Baroon is a village in Lower Dir district of Pakistan, situated at a distance of about 11 km from Timergara, on the way from Timergara to Upper Dir, opposite to the main road, separated from the main road by Panjkora river.  The village contains many beautiful fields in which different crops are sown like rice, wheat, maize, different vegetables, however the massive flooding in 2010 and 2022 badly affected the fields. Although most of the fruits gardens were swept away by the severe flood, still some fruits like Persimmon and Orange can be seen at some spots in the village.

Location  
Baroon is a beautiful village situated on the northern bank of river Panjkora, opposite to Rani village.
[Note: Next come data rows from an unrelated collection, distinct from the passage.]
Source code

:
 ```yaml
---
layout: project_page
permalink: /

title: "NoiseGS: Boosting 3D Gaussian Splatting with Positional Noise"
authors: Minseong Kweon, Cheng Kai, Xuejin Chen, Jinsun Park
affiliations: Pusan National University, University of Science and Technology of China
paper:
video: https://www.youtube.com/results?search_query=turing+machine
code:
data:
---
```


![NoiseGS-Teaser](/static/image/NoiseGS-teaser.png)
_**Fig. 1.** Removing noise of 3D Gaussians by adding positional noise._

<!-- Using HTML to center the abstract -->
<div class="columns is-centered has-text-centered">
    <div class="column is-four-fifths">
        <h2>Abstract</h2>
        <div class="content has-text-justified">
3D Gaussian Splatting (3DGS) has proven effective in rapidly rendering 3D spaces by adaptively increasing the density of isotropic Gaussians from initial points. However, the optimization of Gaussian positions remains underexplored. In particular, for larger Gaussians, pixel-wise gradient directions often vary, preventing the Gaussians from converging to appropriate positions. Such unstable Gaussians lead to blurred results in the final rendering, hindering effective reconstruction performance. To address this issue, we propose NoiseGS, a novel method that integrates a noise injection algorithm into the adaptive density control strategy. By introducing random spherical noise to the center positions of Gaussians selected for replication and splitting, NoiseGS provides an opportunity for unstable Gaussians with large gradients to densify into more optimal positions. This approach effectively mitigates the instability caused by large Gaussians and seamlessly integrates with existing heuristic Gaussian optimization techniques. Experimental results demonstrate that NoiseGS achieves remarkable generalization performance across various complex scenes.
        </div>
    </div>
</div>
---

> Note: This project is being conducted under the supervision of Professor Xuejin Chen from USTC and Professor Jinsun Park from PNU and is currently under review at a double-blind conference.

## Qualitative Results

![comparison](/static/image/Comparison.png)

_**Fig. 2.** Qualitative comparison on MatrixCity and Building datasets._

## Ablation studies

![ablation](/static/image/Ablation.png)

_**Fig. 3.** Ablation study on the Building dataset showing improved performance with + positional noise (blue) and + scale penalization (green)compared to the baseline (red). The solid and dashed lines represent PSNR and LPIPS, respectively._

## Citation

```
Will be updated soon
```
This village is  from the district headquarter Timergara.

History 
Three major tribes of QAZI(قاضی) Shinwari (شینواری) and Yousafzai(mekhail) are settled here as well as three families of Afridi (Adam Khel) are also settled. All the three tribes have a long history of living here and Afridi tribe arrived in the village almost two centuries ago. Malak abdul Hanan Yousafzai was the ruler of Baroon

Population  
The exact population of Baroon is not known, however the village consists of more than 800 houses.

Climate  
Like other parts of the district DIR LOWER, the village observe four seasons in a year i.e., Winter, Spring, Summer and Autumn. The seasons of spring and autumn are quite shorter as compared to long Summer and Winter. Due to climate change and global warming, the duration of winter has been reduced to two months, i.e., December and January but still the weather is much better as compared to city timergara.

Education  
Baroon has a primary and a middle school for boys and also for girls. A private school "IEMS School Baroon" has also been found. The education rate is increasing with the passage of time. Students from this village get their higher education in big cities of Pakistan. They are studying in Peshawar, Islamabad and other cities. Some students from Baroon are studying abroad as well, There are numbers of passionate student of Computer Science who has done Bachelors in Computer Science but Abuzar Khan Afridi is the only person from this village who completed his Bachelor of Software Engineering recently.

Sports  
The most famous games played here are football, volleyball and cricket. Each year, in The Month of Ramadan a night sports gala is arranged in which cricket and football are played. Nowadays a cricket league "Baroon Super League, BSL" is in being played while there are many small leagues like (BBL) played these leagues are mostly organized by Waqar Yousafzai,

Health facilities 
Currently, there is no notable health facility available in the village only few numbers of medical stores are available i-e Khayam Medical Store. In case of emergency or minor disease state, nearest health hospital is DHQ hospital, Timergara. In case of major issues, the patients are referred to Divisional Headquarter Hospital Saidu or Lady Reading Hospital Peshawar.

Villages nearby 
In the west, Munjai and Pindikas, In the east are Sacha Maira and Khal, In the South east is Rabat and South west is Rani, which is adjacent to the village Danwah on the main Timergara-Dir road.